Molte aziende durante questo anno molto critico non si sono fermate, piuttosto hanno riconvertito la produzione per fabbricare gel igienizzanti per le mani, il cosmetico in assoluto più richiesto dal mercato per circa due mesi e che adesso si è stabilizzato in termini di volumi. Questi prodotti rimarranno nell’uso quotidiano, permettendo alle aziende di cogliere un’opportunità con l’apertura di un nuovo mercato. Durante l’emergenza di primavera 2020 e durante la seconda, ma diversa, emergenza di autunno 2020 le abitudini di acquisto sono cambiate: più prodotti per l’igiene del corpo, in forte riduzione make-up, solari e dermocosmesi, blocco dei prodotti professionali (salvo sporadici casi di rivendita) e prodotti lusso, mentre crescono i consumi di prodotti per capelli e colorazione domestica.

Malgrado quanto accaduto, il mercato on-line della cosmetica ha avuto un incremento solo del 40%, che è un’inezia rispetto ad altri mercati che hanno sfiorato cifre pari al 300%. In particolare ciò è accaduto in Italia. Cerchiamo di capire il perché.
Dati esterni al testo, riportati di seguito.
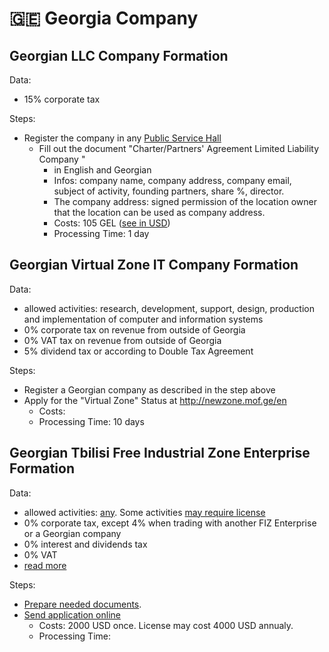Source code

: # 🇬🇪 Georgia Company

## Georgian LLC Company Formation

Data:
* 15% corporate tax

Steps:
* Register the company in any [Public Service Hall](http://psh.gov.ge/)
  * Fill out the document "Charter/Partners' Agreement Limited Liability Company "
    * in English and Georgian
    * Infos: company name, company address, company email, subject of activity, founding partners, share %, director.
    * The company address: signed permission of the location owner that the location can be used as company address.
    * Costs: 105 GEL ([see in USD](https://exchangerate.guru/gel/usd/105/))
    * Processing Time: 1 day

## Georgian Virtual Zone IT Company Formation

Data:
* allowed activities: research, development, support, design, production and implementation of computer and information systems
* 0% corporate tax on revenue from outside of Georgia
* 0% VAT tax on revenue from outside of Georgia
* 5% dividend tax or according to Double Tax Agreement

Steps:
* Register a Georgian company as described in the step above
* Apply for the "Virtual Zone" Status at http://newzone.mof.ge/en
    * Costs:
    * Processing Time: 10 days

## Georgian Tbilisi Free Industrial Zone Enterprise Formation

Data:
* allowed activities: [any](https://tfz.ge/en/513/). Some activities [may require license](https://tfz.ge/en/516/)
* 0% corporate tax, except 4% when trading with another FIZ Enterprise or a Georgian company
* 0% interest and dividends tax
* 0% VAT
* [read more](https://tfz.ge/en/512/)

Steps:
* [Prepare needed documents](https://tfz.ge/en/515/).
* [Send application online](https://tfz.ge/en/517/)
    * Costs: 2000 USD once. License may cost 4000 USD annualy.
    * Processing Time:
Contrariamente a quanto si possa supporre la cosmetica non è più un prodotto di vendita assistito; gli unici canali che si suppone diano assistenza sono le farmacie e le erboristerie (con le loro declinazioni: parafarmacie, negozi bio, negozi monomarca). In realtà la difficoltà di saper scegliere un cosmetico in Italia è molto sentita.
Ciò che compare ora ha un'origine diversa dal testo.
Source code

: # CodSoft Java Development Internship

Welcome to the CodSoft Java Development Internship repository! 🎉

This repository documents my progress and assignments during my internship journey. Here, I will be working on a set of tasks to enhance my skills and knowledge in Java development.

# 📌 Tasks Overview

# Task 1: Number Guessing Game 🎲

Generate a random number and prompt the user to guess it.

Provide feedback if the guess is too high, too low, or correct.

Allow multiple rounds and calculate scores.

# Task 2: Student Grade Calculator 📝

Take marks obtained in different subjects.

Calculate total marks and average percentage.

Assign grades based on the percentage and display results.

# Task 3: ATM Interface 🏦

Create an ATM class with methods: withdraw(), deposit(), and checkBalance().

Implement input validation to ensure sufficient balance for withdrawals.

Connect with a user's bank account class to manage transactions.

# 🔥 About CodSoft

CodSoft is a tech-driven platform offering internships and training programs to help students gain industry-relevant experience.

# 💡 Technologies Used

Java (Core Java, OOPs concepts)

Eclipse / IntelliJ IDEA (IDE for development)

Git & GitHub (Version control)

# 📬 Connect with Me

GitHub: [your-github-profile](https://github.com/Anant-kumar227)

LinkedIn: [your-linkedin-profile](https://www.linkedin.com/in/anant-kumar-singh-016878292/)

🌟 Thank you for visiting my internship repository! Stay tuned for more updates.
Esiste una mancanza della conoscenza di base per distinguere un cosmetico dall’altro: capire se eco-sostenibile, derivato da vegetali e da fonti rinnovabili. Spesso si è acquistato un cosmetico per status-symbol, poi per gruppi di appartenenza con i quali ci si identifica. Questa tendenza degli ultimi trent’anni non ci ha permesso di conoscere a fondo ciò che l’industria cosmetica ci propone e ci suggerisce di consumare oltre la necessità.

Quando decidiamo di acquistare un cosmetico dobbiamo valutare alcuni parametri. Il primo riguarda l’obbligo del venditore di informarci sulla composizione del prodotto, che deve essere presente proprio come sulla confezione. Per fare una scelta sostenibile è opportuno anche sapere com’è composto il packaging e capire che impatto avranno sull’ambiente il flacone e l’astuccio. Inoltre, vediamo se sono presenti gli ingredienti funzionali che rendono un prodotto adatto a una specifica esigenza piuttosto che a un’altra.

Altra variabile importante è il prezzo, che non sempre corrisponde alla qualità del prodotto. Affinché i principi attivi contenuti in un cosmetico siano efficaci, infatti, la loro concentrazione deve essere superiore a un certo valore e ciò non sempre incide sul costo finale.

Informarsi è il primo passo per diventare consumatori consapevoli. Nel 2021 l’industria cosmetica punta fortemente sulla “Safe Beauty”. Secondo svariate analisi di mercato commissionate da grandi case produttrici di cosmetici, il consumatore chiederebbe che i prodotti cosmetici ci proteggano da vari microrganismi. Tuttavia, non dobbiamo correre il rischio di chiedere al cosmetico di avere funzionalità che solo un farmaco può avere.

Un po’ di consapevolezza ci permetterà di essere più liberi e padroni delle nostre scelte in un mercato in cui spendiamo molti soldi. Secondo una ricerca ISTAT del 2018, una famiglia spende in media al mese più in prodotti cosmetici che in frutta e verdura.